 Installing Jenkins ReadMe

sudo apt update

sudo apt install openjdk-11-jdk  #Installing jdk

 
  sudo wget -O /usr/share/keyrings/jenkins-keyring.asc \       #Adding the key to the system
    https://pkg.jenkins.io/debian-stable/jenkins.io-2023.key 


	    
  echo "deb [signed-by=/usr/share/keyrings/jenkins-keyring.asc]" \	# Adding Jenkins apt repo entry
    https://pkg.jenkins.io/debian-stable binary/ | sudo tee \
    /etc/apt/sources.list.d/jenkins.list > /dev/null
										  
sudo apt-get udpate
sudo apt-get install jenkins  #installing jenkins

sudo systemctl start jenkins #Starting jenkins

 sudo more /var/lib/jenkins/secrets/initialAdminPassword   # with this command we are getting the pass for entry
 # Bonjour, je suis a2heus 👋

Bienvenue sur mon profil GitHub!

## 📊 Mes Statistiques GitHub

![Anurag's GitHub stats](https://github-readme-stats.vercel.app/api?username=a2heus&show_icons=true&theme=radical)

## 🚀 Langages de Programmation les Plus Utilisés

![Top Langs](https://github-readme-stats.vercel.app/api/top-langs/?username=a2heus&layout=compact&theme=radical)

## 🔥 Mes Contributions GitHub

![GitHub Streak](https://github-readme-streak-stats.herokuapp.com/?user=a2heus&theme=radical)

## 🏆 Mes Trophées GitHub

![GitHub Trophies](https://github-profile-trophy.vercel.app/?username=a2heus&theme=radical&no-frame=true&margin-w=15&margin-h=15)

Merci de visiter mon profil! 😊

──────

▶ _EXERCISE GOAL_:
Extract every record. Keep wording exact.

▶ _EXERCISE SOLUTION_:
 Installing Jenkins ReadMe

sudo apt update

sudo apt install openjdk-11-jdk  #Installing jdk

 
  sudo wget -O /usr/share/keyrings/jenkins-keyring.asc \       #Adding the key to the system
    https://pkg.jenkins.io/debian-stable/jenkins.io-2023.key 


	    
  echo "deb [signed-by=/usr/share/keyrings/jenkins-keyring.asc]" \	# Adding Jenkins apt repo entry
    https://pkg.jenkins.io/debian-stable binary/ | sudo tee \
    /etc/apt/sources.list.d/jenkins.list > /dev/null
										  
sudo apt-get udpate
sudo apt-get install jenkins  #installing jenkins

sudo systemctl start jenkins #Starting jenkins

 sudo more /var/lib/jenkins/secrets/initialAdminPassword   # with this command we are getting the pass for entry
 # Bonjour, je suis a2heus 👋

Bienvenue sur mon profil GitHub!

## 📊 Mes Statistiques GitHub

![Anurag's GitHub stats](https://github-readme-stats.vercel.app/api?username=a2heus&show_icons=true&theme=radical)

## 🚀 Langages de Programmation les Plus Utilisés

![Top Langs](https://github-readme-stats.vercel.app/api/top-langs/?username=a2heus&layout=compact&theme=radical)

## 🔥 Mes Contributions GitHub

![GitHub Streak](https://github-readme-streak-stats.herokuapp.com/?user=a2heus&theme=radical)

## 🏆 Mes Trophées GitHub

![GitHub Trophies](https://github-profile-trophy.vercel.app/?username=a2heus&theme=radical&no-frame=true&margin-w=15&margin-h=15)

Merci de visiter mon profil! 😊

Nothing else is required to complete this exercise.